MANCHESTER NEWS SPECIAL
TWO OF Mark Cunningham’s key allegiances quickly become apparent during his first interview since formally taking over as chief executive of The Fed, Manchester’s major Jewish welfare organisation.
The Manchester City desk calendar is a give-away, although these days he’s as likely to be cheering on Stockport County. More relevant is his boundless admiration for a charity he initially encountered on a placement in the mid-1990s as part of his social work qualification.
“I loved the organisation and thought ‘I’d really like to work here’,” he recalls. When the opportunity arose shortly afterwards, he took “a sizeable pay cut to join but instinctively felt it was a good move”.
Starting as a social worker, he has risen through the ranks, serving as a team manager, head of services, director of community services and, most recently, chief operating officer. “They all seem to involve filling skips,” he says laughing. “It’s been a 20-year apprenticeship and I’m still learning.”

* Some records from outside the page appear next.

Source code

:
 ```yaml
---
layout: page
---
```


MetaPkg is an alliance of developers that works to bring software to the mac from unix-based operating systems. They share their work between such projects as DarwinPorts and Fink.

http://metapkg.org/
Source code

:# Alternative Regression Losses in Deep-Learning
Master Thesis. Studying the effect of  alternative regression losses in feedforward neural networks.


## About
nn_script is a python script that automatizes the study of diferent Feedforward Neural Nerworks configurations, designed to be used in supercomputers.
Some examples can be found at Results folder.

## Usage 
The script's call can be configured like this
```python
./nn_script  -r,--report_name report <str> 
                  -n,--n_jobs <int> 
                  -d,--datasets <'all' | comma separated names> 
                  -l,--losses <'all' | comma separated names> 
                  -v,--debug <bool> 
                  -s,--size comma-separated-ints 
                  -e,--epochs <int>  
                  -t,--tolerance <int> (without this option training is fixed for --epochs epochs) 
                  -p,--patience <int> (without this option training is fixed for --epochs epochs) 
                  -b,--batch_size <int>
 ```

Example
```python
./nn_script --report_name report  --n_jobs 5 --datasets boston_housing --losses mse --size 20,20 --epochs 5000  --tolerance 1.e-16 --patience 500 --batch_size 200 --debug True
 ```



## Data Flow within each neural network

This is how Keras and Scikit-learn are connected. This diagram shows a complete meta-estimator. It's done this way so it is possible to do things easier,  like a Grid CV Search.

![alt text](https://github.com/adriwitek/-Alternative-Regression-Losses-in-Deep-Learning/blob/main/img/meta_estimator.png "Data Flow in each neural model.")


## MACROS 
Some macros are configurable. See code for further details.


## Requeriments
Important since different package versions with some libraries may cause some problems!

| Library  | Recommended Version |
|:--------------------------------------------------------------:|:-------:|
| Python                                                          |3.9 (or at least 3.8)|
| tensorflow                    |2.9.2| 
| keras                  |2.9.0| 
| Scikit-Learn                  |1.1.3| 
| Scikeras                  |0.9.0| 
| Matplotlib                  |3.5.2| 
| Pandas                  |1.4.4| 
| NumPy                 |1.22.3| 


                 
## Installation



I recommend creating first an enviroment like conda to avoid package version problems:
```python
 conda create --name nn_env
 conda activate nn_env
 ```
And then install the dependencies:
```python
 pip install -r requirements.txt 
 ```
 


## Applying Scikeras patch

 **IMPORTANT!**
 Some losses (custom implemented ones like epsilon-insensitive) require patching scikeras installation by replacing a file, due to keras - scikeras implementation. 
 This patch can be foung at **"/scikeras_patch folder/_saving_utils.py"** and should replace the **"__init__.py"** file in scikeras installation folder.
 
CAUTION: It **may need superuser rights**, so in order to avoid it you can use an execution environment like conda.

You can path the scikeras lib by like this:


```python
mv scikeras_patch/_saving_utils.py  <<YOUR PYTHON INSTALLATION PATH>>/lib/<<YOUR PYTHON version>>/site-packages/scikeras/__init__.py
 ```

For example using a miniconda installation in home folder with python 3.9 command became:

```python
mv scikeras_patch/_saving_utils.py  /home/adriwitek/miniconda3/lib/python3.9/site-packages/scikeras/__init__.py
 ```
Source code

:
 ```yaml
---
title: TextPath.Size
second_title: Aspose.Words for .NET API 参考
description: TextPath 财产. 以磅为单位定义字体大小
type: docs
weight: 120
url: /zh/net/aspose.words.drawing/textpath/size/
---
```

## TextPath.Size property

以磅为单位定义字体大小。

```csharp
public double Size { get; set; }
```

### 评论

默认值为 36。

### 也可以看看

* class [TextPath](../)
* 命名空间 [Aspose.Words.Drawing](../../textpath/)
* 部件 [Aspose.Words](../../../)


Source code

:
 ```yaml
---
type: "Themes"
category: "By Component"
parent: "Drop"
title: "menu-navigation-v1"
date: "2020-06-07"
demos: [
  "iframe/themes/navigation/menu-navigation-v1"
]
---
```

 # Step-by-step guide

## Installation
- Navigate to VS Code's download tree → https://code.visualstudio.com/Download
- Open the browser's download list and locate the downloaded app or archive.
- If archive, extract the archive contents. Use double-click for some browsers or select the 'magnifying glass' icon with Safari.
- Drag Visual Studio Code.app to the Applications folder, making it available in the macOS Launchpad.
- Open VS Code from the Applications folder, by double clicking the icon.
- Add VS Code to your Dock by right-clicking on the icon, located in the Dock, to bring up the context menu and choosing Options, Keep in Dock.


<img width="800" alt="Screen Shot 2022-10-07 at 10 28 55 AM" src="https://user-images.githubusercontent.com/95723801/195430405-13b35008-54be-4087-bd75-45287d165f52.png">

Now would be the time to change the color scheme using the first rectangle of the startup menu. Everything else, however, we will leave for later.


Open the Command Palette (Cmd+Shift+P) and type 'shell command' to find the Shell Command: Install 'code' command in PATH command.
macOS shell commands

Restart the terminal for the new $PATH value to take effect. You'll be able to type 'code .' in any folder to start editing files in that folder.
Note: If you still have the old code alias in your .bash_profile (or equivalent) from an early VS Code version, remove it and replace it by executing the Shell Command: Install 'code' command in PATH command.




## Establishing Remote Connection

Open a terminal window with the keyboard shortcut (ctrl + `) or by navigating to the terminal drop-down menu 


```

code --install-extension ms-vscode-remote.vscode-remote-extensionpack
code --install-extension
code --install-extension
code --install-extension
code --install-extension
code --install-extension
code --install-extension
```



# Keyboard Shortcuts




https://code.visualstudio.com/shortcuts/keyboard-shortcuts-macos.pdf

As chief executive, he has big shoes to fill, replacing the long-serving and well-respected Karen Phillips, whose philosophy impressed him from the outset. And as a non-Jew, he has been “blown away by how the Jewish community fills the gaps that social services and government leave”.
Celebrating its 150th anniversary this year, The Fed has its base at Heathlands, home to around 170 people — 100 in residential care, 27 in nursing care, 12 in a dementia care unit and 30 in Moorview independent living.
A shop, hairdressers, café and a synagogue which attracts a number of non-residents on Shabbat are among other features of the airy and welcoming interior.
The charity strives to foster a community ethos and one of Mr Cunningham’s favourite facts is that 1,000 people visit weekly. The café brings in school run mums and businessmen between meetings. It is also popular with children visiting relatives in the homes. “Grandma can send them to the café with a one pound coin to buy a halachically apppropriate bar of chocolate,” notes Mr Cunningham, who spent 10 years with a charity supporting children with epilepsy before joining The Fed.